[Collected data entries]
▼▼▼
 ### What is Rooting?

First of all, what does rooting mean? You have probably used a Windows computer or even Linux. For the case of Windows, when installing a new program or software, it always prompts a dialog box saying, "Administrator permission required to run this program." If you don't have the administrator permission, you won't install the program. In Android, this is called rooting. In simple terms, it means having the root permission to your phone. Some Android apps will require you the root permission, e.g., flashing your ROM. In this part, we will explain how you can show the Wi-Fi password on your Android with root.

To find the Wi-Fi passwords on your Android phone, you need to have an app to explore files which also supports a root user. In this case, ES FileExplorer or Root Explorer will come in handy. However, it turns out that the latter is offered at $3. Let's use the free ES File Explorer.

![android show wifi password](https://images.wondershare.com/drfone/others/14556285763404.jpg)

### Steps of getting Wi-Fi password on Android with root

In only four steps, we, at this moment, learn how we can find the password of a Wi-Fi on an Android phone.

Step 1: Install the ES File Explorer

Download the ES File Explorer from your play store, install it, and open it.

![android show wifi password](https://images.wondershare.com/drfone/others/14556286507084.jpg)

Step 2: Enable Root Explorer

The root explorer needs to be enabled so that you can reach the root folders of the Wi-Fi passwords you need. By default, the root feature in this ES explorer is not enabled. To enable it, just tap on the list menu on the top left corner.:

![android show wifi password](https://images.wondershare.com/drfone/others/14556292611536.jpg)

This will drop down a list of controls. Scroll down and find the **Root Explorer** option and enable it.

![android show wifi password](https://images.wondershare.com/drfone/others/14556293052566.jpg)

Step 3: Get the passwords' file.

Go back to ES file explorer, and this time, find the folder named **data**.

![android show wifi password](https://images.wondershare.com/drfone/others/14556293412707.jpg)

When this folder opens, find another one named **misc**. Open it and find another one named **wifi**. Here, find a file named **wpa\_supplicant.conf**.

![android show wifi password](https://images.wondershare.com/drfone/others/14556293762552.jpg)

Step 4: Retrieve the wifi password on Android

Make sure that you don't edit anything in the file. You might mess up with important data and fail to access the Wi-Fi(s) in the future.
▲▲▲
• _Your objective_: Write down again the exact lines running from the beginning of the data to the line containing "Step 2: Enable Root Explorer", with both ends included.

• _Answer to the exercise_:
 ### What is Rooting?

First of all, what does rooting mean? You have probably used a Windows computer or even Linux. For the case of Windows, when installing a new program or software, it always prompts a dialog box saying, "Administrator permission required to run this program." If you don't have the administrator permission, you won't install the program. In Android, this is called rooting. In simple terms, it means having the root permission to your phone. Some Android apps will require you the root permission, e.g., flashing your ROM. In this part, we will explain how you can show the Wi-Fi password on your Android with root.

To find the Wi-Fi passwords on your Android phone, you need to have an app to explore files which also supports a root user. In this case, ES FileExplorer or Root Explorer will come in handy. However, it turns out that the latter is offered at $3. Let's use the free ES File Explorer.

![android show wifi password](https://images.wondershare.com/drfone/others/14556285763404.jpg)

### Steps of getting Wi-Fi password on Android with root

In only four steps, we, at this moment, learn how we can find the password of a Wi-Fi on an Android phone.

Step 1: Install the ES File Explorer

Download the ES File Explorer from your play store, install it, and open it.

![android show wifi password](https://images.wondershare.com/drfone/others/14556286507084.jpg)

Step 2: Enable Root Explorer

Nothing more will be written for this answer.